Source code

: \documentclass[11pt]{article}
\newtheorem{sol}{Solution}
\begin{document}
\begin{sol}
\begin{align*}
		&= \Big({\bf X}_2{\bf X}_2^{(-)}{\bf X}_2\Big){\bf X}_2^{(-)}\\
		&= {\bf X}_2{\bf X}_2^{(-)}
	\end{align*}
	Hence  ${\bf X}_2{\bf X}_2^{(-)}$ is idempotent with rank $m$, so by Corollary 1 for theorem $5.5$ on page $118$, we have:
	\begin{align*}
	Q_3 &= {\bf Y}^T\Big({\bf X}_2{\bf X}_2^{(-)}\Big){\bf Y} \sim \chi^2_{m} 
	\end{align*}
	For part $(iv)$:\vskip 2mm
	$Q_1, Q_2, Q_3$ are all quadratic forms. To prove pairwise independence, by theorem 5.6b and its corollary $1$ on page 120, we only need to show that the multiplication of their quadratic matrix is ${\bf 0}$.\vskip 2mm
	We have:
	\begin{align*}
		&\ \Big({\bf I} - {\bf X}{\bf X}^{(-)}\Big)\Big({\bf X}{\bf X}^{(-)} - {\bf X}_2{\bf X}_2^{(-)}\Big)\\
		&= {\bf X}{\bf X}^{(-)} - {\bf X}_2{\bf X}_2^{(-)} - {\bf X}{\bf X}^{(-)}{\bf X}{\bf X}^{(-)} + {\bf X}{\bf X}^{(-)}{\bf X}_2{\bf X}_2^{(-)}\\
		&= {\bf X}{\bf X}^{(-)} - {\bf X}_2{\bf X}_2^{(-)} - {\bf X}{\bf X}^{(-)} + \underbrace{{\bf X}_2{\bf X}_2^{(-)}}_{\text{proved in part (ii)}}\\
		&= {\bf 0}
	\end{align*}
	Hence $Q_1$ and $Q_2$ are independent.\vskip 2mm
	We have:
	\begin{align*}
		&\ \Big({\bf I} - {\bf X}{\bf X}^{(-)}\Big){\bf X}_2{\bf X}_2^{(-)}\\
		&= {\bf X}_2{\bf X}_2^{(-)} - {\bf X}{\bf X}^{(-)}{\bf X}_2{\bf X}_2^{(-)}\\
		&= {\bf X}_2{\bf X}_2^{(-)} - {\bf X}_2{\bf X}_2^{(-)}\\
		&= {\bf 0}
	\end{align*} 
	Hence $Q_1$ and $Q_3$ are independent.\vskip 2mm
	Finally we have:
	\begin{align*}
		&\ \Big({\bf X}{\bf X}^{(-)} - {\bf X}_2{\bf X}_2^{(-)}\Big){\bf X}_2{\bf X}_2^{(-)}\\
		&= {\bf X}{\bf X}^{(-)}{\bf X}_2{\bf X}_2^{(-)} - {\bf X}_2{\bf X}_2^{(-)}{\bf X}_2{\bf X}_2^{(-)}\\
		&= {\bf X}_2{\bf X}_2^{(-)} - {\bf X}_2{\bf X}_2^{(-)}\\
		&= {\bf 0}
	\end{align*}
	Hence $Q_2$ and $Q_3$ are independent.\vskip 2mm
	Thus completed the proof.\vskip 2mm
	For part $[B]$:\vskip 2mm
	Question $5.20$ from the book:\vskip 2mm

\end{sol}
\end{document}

::::

Required action: Once you have located every line with the word "independent" in the material above, list those lines.

Written solution:
	Hence $Q_1$ and $Q_2$ are independent.\vskip 2mm
	Hence $Q_1$ and $Q_3$ are independent.\vskip 2mm
	Hence $Q_2$ and $Q_3$ are independent.\vskip 2mm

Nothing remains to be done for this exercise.